Wednesday, 9 June 2010

Johnny Flynn @ Rough Trade East = Enraptivating

First of all, please don't not read this because I hybridised two words to make a new word

I went to Rough Trade East the other day. Monday if we're insisting on specifics. Monday, 8th June 2010 (around 6:25pm) if you're a cock. I went on the Waterloo and City line to Bank and then walked the rest of the way. Now enough with the questions... If you want, email me and I will happily talk about tube routes and walking throughout London.

I bought Johnny Flynn's new album (two copies, one for me and one for a friend) along with Sleigh Bells - Treats, Surfer Blood - Astro Coast and Noah and the Whales - First Days of Spring. I was fortunate enough to be presented with two 'wristbands' which entitled me to return the following day (I came via the same route and arrived slightly later and met a friend on the way, and went for a drink at The Water Poet - awesome pub).

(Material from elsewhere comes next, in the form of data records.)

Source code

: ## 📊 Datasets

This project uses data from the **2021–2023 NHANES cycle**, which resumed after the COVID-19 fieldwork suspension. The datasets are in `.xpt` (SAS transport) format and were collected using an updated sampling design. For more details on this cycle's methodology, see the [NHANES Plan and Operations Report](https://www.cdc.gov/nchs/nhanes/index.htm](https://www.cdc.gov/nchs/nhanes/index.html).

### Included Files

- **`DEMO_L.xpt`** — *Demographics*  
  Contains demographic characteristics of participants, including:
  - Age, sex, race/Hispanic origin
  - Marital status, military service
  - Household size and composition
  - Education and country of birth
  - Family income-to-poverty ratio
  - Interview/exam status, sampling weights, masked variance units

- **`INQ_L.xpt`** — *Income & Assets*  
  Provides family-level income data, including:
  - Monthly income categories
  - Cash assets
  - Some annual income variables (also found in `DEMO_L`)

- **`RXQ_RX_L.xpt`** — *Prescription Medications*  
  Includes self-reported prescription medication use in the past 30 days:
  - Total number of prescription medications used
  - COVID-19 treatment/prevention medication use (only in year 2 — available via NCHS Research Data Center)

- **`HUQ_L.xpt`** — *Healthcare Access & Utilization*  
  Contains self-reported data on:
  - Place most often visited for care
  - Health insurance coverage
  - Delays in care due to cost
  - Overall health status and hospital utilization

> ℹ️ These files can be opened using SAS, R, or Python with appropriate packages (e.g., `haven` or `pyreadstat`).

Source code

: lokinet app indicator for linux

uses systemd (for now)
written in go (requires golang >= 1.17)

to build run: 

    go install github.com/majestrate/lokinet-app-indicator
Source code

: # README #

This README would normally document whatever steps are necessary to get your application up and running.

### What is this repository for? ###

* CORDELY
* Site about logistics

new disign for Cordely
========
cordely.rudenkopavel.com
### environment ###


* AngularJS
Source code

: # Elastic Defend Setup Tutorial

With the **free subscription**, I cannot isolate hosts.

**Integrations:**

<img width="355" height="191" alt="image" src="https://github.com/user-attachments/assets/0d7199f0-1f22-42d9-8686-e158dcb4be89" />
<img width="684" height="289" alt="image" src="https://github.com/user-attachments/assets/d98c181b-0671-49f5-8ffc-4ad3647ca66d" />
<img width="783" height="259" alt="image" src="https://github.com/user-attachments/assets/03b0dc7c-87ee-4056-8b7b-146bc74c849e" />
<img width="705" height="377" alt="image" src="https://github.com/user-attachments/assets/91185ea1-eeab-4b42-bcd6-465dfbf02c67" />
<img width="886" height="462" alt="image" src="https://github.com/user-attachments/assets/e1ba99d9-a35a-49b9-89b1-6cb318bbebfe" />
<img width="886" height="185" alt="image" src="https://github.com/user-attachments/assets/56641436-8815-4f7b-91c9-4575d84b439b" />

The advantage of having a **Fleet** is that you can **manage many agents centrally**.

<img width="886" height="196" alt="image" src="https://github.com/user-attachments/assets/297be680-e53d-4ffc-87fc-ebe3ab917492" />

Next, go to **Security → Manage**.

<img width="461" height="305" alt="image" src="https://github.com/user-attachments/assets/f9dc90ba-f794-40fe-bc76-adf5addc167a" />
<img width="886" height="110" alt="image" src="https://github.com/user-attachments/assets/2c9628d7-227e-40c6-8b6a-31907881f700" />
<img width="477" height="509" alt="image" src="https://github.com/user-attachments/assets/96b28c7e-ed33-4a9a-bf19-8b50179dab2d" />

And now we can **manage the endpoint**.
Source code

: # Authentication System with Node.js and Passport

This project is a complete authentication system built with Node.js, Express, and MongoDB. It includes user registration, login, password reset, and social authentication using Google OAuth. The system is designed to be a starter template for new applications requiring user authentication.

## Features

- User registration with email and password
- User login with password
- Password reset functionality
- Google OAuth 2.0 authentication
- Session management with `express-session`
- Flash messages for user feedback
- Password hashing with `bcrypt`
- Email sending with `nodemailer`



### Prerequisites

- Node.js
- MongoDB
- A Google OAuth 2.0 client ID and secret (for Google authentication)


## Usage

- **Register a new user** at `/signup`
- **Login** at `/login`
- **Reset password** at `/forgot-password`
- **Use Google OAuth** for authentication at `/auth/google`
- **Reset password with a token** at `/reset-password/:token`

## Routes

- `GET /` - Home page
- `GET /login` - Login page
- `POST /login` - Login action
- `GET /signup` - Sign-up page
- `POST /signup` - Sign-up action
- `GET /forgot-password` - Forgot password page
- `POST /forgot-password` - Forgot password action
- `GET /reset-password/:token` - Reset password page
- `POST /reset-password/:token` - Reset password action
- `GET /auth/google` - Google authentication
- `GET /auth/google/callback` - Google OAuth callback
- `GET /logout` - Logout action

We wondered in to the venue - which, I would like to iterate, was a record shop, still with rows of records and stuff on the shelves... to the wonderful noise of Johnny Flynn and his guitar. Just that. Nothing else.

The standouts for me were The Wrote and The Writ... easily one of my favourites from his first album - A Larum - alongside Ghost of Donnaghue and Hong Kong Cemetry. If you want to read an excellent biog for this fine young man then go ----------->
"When he was a boy, Johnny Flynn used to poach trout. If this sounds like a scene from Roald Dahl's Danny The Champion Of The World, it's because Johnny Flynn's life would make for a great Dahl adventure.... Ever since discovering a copy of The Freewheelin' Bob Dylan in a junk shop aged 13, he has known what he wants to do with his life: to take off on a path of discovery, and write poetic, lyrical songs that document the journey." - Rough Trade East
I shall now cite myself from my own notes (a trick I learned all those years when i had to write essays but wasn't so hot on the research). As usual I shall quote word for word and letter for letter.

"Wrote an the writ descended the group(not) crowd into a melacholic mesmerisation- emanated that feeling in your stomach that 'everything is good"
"Churlish may- no trumpets? Were they missed? Na. Fraid not"
"Surprisngly - been listening was the riches, most apitvating and self explanatory (if you were using his music and not common words to explain what Mr Flynn sounds like and epitomises."
I think that says it all really. Spend a little bit of time with this be it on your morning commute (it'll take the edge of things) or the evening commute (it'll add to the serenity of leaving work) or just listen to the wonderfully slow, rhapsodies that this boyishly handsome and similarly boy-ish humility. His comparability to his name sake (Johnny Cash) is well earned through the richness of his story telling and the dialect/vocabulary he chooses to use.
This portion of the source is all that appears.